** Opening DATA IN THIS EXERCISE block **
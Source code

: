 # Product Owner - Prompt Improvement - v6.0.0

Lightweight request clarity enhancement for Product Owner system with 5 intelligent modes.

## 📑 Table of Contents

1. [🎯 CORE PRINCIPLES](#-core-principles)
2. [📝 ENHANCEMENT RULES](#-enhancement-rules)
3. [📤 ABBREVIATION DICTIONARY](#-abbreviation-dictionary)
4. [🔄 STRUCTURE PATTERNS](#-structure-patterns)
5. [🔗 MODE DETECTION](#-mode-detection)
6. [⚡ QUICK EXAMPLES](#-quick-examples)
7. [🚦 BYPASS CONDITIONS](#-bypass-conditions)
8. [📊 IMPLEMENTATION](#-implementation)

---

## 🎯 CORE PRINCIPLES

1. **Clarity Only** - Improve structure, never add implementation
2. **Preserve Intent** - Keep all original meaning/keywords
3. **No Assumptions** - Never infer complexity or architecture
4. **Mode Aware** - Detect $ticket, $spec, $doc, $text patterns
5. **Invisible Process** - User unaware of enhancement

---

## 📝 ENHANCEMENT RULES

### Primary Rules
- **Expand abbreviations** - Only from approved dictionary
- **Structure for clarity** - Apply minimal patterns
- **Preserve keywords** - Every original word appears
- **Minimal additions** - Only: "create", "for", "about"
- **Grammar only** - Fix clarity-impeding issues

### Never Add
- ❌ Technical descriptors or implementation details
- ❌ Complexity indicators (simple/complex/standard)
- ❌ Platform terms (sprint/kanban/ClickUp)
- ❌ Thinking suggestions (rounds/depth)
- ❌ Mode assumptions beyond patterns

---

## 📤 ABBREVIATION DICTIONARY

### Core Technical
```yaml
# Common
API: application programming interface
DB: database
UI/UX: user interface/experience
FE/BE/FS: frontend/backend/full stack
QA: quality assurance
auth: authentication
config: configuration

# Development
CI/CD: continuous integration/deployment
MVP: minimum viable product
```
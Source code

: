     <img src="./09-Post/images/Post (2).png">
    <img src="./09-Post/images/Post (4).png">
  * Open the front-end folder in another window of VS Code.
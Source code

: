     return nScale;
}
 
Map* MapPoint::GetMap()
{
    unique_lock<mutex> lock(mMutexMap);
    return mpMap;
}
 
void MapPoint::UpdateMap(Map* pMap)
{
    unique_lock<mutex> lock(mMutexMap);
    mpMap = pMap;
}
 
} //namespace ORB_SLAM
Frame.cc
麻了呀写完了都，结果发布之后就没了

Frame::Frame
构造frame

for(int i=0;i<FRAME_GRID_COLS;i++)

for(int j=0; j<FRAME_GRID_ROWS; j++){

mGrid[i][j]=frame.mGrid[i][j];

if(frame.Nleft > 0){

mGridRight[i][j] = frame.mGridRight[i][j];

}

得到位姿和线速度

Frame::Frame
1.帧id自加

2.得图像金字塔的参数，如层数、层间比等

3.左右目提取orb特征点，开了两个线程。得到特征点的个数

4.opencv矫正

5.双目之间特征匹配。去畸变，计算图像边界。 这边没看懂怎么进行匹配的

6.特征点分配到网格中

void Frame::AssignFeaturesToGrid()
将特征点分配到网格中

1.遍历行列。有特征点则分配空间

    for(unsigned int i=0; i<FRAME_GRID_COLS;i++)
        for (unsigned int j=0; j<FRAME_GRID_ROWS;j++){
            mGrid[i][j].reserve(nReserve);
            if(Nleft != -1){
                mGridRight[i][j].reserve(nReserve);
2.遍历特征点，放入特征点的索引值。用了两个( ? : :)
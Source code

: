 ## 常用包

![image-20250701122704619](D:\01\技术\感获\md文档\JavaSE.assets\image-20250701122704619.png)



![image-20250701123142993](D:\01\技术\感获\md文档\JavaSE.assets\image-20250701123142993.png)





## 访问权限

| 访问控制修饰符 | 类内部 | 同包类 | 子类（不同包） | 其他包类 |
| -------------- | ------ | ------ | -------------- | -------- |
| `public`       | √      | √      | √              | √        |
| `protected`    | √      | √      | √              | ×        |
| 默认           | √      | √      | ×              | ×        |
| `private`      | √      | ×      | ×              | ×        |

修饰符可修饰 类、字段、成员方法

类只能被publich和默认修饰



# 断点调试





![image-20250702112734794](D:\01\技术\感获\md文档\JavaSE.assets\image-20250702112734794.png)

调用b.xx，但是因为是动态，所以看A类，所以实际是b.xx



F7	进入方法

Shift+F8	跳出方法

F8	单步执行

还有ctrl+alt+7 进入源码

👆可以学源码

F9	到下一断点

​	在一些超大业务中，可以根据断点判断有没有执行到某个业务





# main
** Closing DATA IN THIS EXERCISE block **
▶ DESCRIPTION OF THE TASK: Your answer must consist of every line above, transcribed verbatim.

▶ EXERCISE ANSWER:
Source code

: # Product Owner - Prompt Improvement - v6.0.0

Lightweight request clarity enhancement for Product Owner system with 5 intelligent modes.

## 📑 Table of Contents

1. [🎯 CORE PRINCIPLES](#-core-principles)
2. [📝 ENHANCEMENT RULES](#-enhancement-rules)
3. [📤 ABBREVIATION DICTIONARY](#-abbreviation-dictionary)
4. [🔄 STRUCTURE PATTERNS](#-structure-patterns)
5. [🔗 MODE DETECTION](#-mode-detection)
6. [⚡ QUICK EXAMPLES](#-quick-examples)
7. [🚦 BYPASS CONDITIONS](#-bypass-conditions)
8. [📊 IMPLEMENTATION](#-implementation)

---

## 🎯 CORE PRINCIPLES

1. **Clarity Only** - Improve structure, never add implementation
2. **Preserve Intent** - Keep all original meaning/keywords
3. **No Assumptions** - Never infer complexity or architecture
4. **Mode Aware** - Detect $ticket, $spec, $doc, $text patterns
5. **Invisible Process** - User unaware of enhancement

---

## 📝 ENHANCEMENT RULES

### Primary Rules
- **Expand abbreviations** - Only from approved dictionary
- **Structure for clarity** - Apply minimal patterns
- **Preserve keywords** - Every original word appears
- **Minimal additions** - Only: "create", "for", "about"
- **Grammar only** - Fix clarity-impeding issues

### Never Add
- ❌ Technical descriptors or implementation details
- ❌ Complexity indicators (simple/complex/standard)
- ❌ Platform terms (sprint/kanban/ClickUp)
- ❌ Thinking suggestions (rounds/depth)
- ❌ Mode assumptions beyond patterns

---

## 📤 ABBREVIATION DICTIONARY

### Core Technical
```yaml
# Common
API: application programming interface
DB: database
UI/UX: user interface/experience
FE/BE/FS: frontend/backend/full stack
QA: quality assurance
auth: authentication
config: configuration

# Development
CI/CD: continuous integration/deployment
MVP: minimum viable product
```
Source code

:     <img src="./09-Post/images/Post (2).png">
    <img src="./09-Post/images/Post (4).png">
  * Open the front-end folder in another window of VS Code.
Source code

:     return nScale;
}
 
Map* MapPoint::GetMap()
{
    unique_lock<mutex> lock(mMutexMap);
    return mpMap;
}
 
void MapPoint::UpdateMap(Map* pMap)
{
    unique_lock<mutex> lock(mMutexMap);
    mpMap = pMap;
}
 
} //namespace ORB_SLAM
Frame.cc
麻了呀写完了都，结果发布之后就没了

Frame::Frame
构造frame

for(int i=0;i<FRAME_GRID_COLS;i++)

for(int j=0; j<FRAME_GRID_ROWS; j++){

mGrid[i][j]=frame.mGrid[i][j];

if(frame.Nleft > 0){

mGridRight[i][j] = frame.mGridRight[i][j];

}

得到位姿和线速度

Frame::Frame
1.帧id自加

2.得图像金字塔的参数，如层数、层间比等

3.左右目提取orb特征点，开了两个线程。得到特征点的个数

4.opencv矫正

5.双目之间特征匹配。去畸变，计算图像边界。 这边没看懂怎么进行匹配的

6.特征点分配到网格中

void Frame::AssignFeaturesToGrid()
将特征点分配到网格中

1.遍历行列。有特征点则分配空间

    for(unsigned int i=0; i<FRAME_GRID_COLS;i++)
        for (unsigned int j=0; j<FRAME_GRID_ROWS;j++){
            mGrid[i][j].reserve(nReserve);
            if(Nleft != -1){
                mGridRight[i][j].reserve(nReserve);
2.遍历特征点，放入特征点的索引值。用了两个( ? : :)
Source code

: ## 常用包

![image-20250701122704619](D:\01\技术\感获\md文档\JavaSE.assets\image-20250701122704619.png)



![image-20250701123142993](D:\01\技术\感获\md文档\JavaSE.assets\image-20250701123142993.png)





## 访问权限

| 访问控制修饰符 | 类内部 | 同包类 | 子类（不同包） | 其他包类 |
| -------------- | ------ | ------ | -------------- | -------- |
| `public`       | √      | √      | √              | √        |
| `protected`    | √      | √      | √              | ×        |
| 默认           | √      | √      | ×              | ×        |
| `private`      | √      | ×      | ×              | ×        |

修饰符可修饰 类、字段、成员方法

类只能被publich和默认修饰



# 断点调试





![image-20250702112734794](D:\01\技术\感获\md文档\JavaSE.assets\image-20250702112734794.png)

调用b.xx，但是因为是动态，所以看A类，所以实际是b.xx



F7	进入方法

Shift+F8	跳出方法

F8	单步执行

还有ctrl+alt+7 进入源码

👆可以学源码

F9	到下一断点

​	在一些超大业务中，可以根据断点判断有没有执行到某个业务





# main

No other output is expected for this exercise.